REQUIRED WORK: Look for the line that has "create_testing_model takes one" in the material below; please repeat it and every line after it, exactly, up to and including the line that has "There are two", and nothing else.

SUPPLIED DATA:
*** Begin section ***

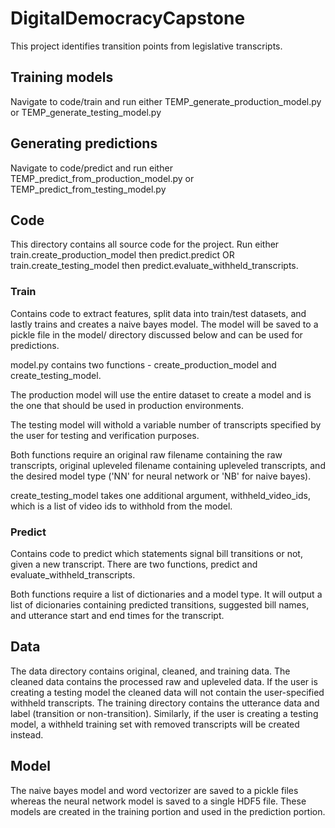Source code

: # DigitalDemocracyCapstone

This project identifies transition points from legislative transcripts. 

## Training models

Navigate to code/train and run either TEMP_generate_production_model.py or TEMP_generate_testing_model.py

## Generating predictions

Navigate to code/predict and run either TEMP_predict_from_production_model.py or TEMP_predict_from_testing_model.py

## Code

This directory contains all source code for the project. 
Run either train.create_production_model then predict.predict OR train.create_testing_model
then predict.evaluate_withheld_transcripts.

### Train

Contains code to extract features, split data into train/test datasets, and lastly trains and creates
a naive bayes model. The model will be saved to a pickle file in the model/ directory discussed below
and can be used for predictions. 

model.py contains two functions - create_production_model and create_testing_model.

The production model will use the entire dataset to create a model and is the one that should be used
in production environments.

The testing model will withold a variable number of transcripts specified by the user for testing and
verification purposes. 

Both functions require an original raw filename containing the raw transcripts, original upleveled 
filename containing upleveled transcripts, and the desired model type ('NN' for neural network or 'NB'
for naive bayes). 

create_testing_model takes one additional argument, withheld_video_ids, which is a list of video ids
to withhold from the model.

### Predict

Contains code to predict which statements signal bill transitions or not, given a new transcript. 
There are two functions, predict and evaluate_withheld_transcripts.

Both functions require a list of dictionaries and a model type. It will output a list of dicionaries 
containing predicted transitions, suggested bill names, and utterance start and end times for the transcript.

## Data

The data directory contains original, cleaned, and training data. The cleaned data contains the processed raw and upleveled data. If the user is creating a testing model the cleaned data will not contain the user-specified withheld transcripts. The training directory contains the utterance data and label (transition or non-transition). Similarly, if the user is creating a testing model, a withheld training set with removed transcripts will be created instead.

## Model

The naive bayes model and word vectorizer are saved to a pickle files whereas the neural network model is saved to a single HDF5 file. These models are created in the training portion and used in the prediction portion.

*** End section ***

TASK OUTPUT:
create_testing_model takes one additional argument, withheld_video_ids, which is a list of video ids
to withhold from the model.

### Predict

Contains code to predict which statements signal bill transitions or not, given a new transcript. 
There are two functions, predict and evaluate_withheld_transcripts.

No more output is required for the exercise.